Required action
Starting at the first line of the records and stopping at the line that contains "## Introducción", transcribe every line exactly and leave out the pictures.

Provided information
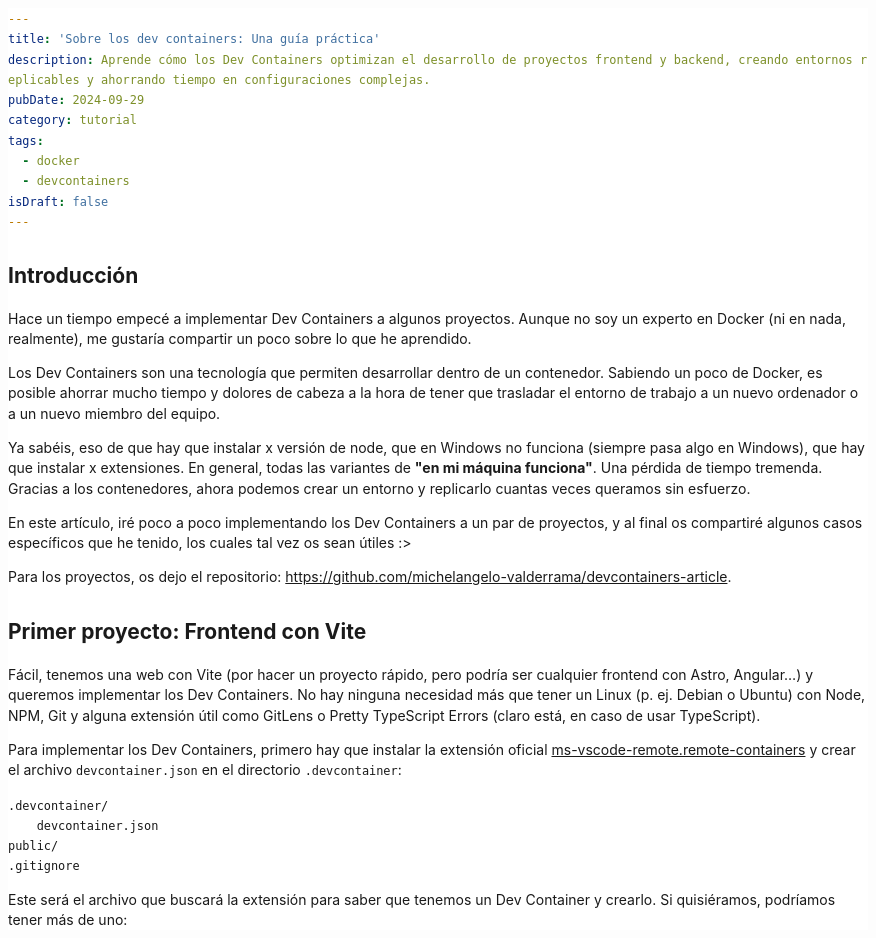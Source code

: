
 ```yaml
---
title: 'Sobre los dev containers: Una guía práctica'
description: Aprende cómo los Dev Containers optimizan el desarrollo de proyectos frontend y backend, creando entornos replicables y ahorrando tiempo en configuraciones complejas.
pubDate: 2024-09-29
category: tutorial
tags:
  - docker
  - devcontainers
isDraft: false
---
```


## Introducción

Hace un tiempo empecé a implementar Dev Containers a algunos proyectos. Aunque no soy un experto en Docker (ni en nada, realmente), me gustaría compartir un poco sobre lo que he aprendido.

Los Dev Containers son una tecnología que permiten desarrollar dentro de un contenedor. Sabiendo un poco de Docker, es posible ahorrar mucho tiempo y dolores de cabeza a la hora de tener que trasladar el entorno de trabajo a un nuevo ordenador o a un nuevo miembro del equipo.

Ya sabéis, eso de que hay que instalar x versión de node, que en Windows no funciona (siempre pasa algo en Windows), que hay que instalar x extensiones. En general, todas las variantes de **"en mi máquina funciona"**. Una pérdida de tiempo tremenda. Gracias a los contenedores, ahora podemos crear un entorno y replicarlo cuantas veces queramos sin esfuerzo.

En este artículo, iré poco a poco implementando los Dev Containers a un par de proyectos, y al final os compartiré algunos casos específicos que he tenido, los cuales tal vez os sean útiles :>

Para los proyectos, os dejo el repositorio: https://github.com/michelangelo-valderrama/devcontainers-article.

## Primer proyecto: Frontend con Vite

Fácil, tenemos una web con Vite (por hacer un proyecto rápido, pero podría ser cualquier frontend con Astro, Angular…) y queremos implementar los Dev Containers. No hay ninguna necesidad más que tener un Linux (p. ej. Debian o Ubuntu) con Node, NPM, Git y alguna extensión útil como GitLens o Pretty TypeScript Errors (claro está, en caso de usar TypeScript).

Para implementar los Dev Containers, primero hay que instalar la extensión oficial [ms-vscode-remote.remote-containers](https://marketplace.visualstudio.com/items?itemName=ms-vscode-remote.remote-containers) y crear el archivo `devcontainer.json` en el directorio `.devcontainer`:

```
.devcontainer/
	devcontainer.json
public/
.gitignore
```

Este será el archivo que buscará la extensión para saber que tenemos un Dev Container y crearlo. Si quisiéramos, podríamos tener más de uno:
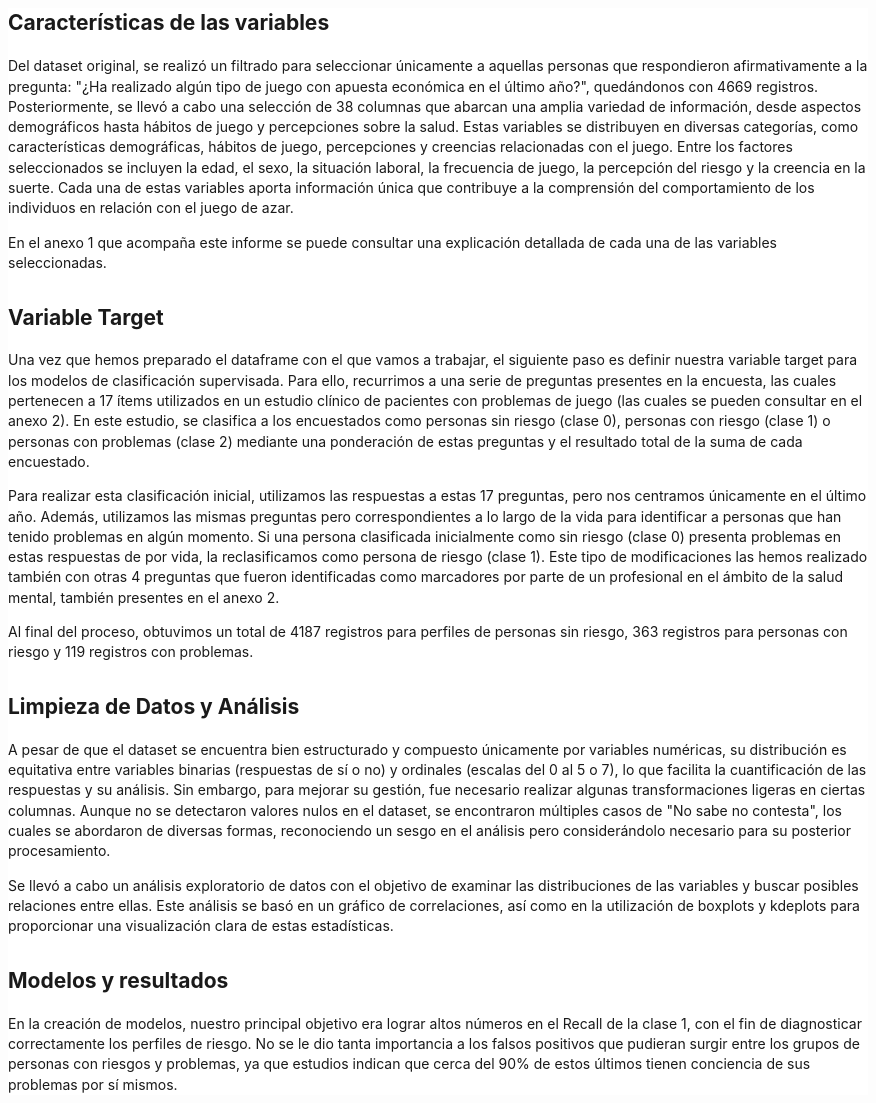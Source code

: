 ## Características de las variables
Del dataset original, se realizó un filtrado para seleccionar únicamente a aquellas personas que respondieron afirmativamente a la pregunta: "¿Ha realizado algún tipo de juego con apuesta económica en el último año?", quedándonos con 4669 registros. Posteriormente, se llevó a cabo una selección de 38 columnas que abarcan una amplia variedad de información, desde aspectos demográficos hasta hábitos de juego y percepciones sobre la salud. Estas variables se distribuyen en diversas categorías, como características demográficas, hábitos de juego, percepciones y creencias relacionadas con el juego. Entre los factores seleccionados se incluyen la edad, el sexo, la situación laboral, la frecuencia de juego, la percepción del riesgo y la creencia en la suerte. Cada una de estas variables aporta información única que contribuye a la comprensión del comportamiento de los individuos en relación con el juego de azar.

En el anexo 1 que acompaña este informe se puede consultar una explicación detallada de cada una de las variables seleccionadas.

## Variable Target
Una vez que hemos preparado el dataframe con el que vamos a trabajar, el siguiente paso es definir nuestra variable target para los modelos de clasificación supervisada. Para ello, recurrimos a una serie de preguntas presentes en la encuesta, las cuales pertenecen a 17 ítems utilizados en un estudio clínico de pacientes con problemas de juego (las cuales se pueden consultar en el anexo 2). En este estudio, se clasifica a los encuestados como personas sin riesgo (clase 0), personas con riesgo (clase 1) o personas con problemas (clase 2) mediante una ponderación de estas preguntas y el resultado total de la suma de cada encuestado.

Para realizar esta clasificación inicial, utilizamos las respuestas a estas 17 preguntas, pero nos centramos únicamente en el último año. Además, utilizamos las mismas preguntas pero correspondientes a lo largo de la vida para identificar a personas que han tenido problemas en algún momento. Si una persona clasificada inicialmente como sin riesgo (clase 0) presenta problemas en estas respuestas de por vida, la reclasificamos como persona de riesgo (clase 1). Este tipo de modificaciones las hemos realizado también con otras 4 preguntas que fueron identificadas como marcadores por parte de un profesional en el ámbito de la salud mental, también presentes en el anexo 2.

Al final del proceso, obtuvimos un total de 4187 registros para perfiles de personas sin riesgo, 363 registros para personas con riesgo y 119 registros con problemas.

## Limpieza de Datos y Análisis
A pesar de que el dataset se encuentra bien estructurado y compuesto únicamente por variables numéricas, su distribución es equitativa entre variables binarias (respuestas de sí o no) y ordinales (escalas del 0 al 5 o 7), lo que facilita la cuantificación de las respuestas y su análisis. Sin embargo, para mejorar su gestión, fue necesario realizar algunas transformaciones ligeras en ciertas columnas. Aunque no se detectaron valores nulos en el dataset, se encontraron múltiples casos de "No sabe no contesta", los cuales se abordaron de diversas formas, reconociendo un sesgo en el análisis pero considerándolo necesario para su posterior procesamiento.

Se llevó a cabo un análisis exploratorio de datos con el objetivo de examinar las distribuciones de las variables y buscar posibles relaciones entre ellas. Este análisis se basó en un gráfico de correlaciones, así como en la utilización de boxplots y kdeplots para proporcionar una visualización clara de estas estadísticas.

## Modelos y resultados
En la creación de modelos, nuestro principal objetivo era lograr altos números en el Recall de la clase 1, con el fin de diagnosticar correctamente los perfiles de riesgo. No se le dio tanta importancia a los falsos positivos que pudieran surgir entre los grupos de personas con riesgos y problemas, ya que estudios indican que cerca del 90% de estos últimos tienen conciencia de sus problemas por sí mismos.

Response to the task
Source code

:
 ```yaml
---
title: 'Sobre los dev containers: Una guía práctica'
description: Aprende cómo los Dev Containers optimizan el desarrollo de proyectos frontend y backend, creando entornos replicables y ahorrando tiempo en configuraciones complejas.
pubDate: 2024-09-29
category: tutorial
tags:
  - docker
  - devcontainers
isDraft: false
---
```


## Introducción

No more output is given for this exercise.